Graham named to coach’s and sports writer’s post season teams

Ellie Graham goes to the line at the Murphy Center during the Raiderettes’ state championship run. She played every game despite battling both strep throat and a sinus infection. (PHOTO CREDIT: Jeff Reed)


Lynchburg may be a small town known around the world for its number one export, its charm, and its hospitality, but we’re producing another sort of product here in the rolling hills of Moore County: talented high school athletes. Among them is Moore County High School junior Ellie Graham. The Basketball Coaches Association of Tennessee (BCAT) as well as the Tennessee Sports Writers Association (TSWA) recently named the three-year girls basketball starter to the Division I 1A All-State Team for her individual success this past season. Graham is joined on the all state team by other names you may recognize from the Raiderettes’ state championship run like Wayne County’s Blair Baugus, Eagleville’s Eilza McClaran, and Clay County’s Halle Buford. {To see the complete Class A All State Team, click here.}

A player who single-handedly affects the game

In her three seasons with the Raiderettes, the team’s star forward has shown an impressive ability to dominate both inside the paint and on the perimeter – making her an indispensable player on both ends of the court. Her skill in maneuvering through defenses and scoring from outside has turned her into a formidable force in the Raiderettes’ arsenal. Her versatility also allows her to defend the one through the five.

Graham’s dynamic presence on the court also creates better opportunities for her teammates. By attracting defensive focus, she often creates advantageous situations for other players that lead to mismatches and open shots. Her ability to impact the game extends beyond her personal statistics and deeply influences the team’s strategy and execution.

An impact player since her freshman year

Dating back to her freshman year, Graham’s played an impact role for the Moore County squad. She managed to start consistently throughout the season on a team loaded with senior talent. Graham averaged 10.7 points per game and 7.1 rebounds per game over her first high school season. As a role player on that squad, she was able to learn from the older girls and use that to prepare herself for when her time came to be a leader on the team.
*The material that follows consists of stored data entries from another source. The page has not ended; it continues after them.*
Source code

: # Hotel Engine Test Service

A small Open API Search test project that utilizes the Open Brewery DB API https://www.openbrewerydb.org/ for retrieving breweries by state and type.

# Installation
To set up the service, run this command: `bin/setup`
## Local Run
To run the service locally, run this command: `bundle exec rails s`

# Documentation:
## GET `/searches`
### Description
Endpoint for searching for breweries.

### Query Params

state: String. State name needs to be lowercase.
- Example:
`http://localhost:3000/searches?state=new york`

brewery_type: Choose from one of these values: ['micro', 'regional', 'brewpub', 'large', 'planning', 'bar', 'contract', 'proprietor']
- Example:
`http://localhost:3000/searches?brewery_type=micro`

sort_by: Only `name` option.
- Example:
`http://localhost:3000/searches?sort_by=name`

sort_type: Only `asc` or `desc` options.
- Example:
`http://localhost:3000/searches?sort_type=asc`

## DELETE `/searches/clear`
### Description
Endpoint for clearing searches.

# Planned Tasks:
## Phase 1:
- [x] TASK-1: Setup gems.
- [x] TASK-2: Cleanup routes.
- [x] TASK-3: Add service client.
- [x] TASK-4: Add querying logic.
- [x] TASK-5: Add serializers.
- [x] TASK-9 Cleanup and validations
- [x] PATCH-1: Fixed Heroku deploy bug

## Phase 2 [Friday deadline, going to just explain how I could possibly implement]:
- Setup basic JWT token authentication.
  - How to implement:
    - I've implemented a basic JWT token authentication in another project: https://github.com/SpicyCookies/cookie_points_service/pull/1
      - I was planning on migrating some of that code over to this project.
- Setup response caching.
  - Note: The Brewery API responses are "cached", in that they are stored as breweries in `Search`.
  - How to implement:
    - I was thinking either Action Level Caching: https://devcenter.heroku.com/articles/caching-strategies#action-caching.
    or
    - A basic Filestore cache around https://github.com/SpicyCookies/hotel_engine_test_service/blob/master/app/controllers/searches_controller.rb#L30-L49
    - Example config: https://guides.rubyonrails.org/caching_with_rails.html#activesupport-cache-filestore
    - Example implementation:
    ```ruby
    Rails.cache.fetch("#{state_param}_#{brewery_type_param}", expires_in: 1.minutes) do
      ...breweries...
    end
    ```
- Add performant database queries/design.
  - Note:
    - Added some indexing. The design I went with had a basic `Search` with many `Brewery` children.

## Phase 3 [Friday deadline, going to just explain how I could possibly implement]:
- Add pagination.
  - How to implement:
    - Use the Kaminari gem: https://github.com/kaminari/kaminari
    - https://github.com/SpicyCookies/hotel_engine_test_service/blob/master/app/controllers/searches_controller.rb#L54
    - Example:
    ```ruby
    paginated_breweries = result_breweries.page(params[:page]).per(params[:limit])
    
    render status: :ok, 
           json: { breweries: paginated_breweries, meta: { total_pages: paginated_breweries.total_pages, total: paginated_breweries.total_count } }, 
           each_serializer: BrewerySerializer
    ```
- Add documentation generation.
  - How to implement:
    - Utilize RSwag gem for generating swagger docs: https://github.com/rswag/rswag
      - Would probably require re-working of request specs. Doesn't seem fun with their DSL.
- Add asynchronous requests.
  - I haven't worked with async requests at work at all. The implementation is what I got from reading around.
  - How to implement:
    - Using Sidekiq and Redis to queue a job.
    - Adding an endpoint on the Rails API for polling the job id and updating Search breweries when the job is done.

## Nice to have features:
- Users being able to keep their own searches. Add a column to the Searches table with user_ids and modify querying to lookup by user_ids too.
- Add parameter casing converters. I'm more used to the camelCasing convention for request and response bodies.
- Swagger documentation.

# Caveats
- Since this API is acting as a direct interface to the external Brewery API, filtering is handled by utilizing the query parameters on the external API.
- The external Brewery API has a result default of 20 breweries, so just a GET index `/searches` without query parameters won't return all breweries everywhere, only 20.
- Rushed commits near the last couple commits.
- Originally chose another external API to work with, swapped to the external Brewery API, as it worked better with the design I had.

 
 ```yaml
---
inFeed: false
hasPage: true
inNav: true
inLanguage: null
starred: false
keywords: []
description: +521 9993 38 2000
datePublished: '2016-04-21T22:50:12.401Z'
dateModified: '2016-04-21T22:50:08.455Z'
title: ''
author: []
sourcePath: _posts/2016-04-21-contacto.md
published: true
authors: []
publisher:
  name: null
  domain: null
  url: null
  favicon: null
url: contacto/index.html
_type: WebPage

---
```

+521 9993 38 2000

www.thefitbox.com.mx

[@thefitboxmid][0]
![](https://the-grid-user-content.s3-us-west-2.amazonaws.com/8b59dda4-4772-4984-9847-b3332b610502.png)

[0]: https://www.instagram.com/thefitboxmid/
“They got me out of a middle school mindset because in middle school I was a lot bigger than everybody, so they made me realize I was going to be playing against bigger, better, faster people,” said Graham.

As a sophomore, Graham put together another solid season. She improved her scoring average to 13.6 PPG and put together 6.1 RPG. Her efforts in the 2022-2023 season were good enough to help the Raiderettes to a 20-12 season and she was named to the All-District regular season and tournaments teams.

However, the biggest improvement happened between her sophomore and junior season as she became a workhorse for the Raiderettes in 2023-24 as Moore County managed a spot in the Class 1A championship game for the first time since 2010 . She averaged 12.3 PPG and 7.2 RPG on the year while being the focal point of opposing defenses all season. Graham also scored her one thousandth career point in her junior season.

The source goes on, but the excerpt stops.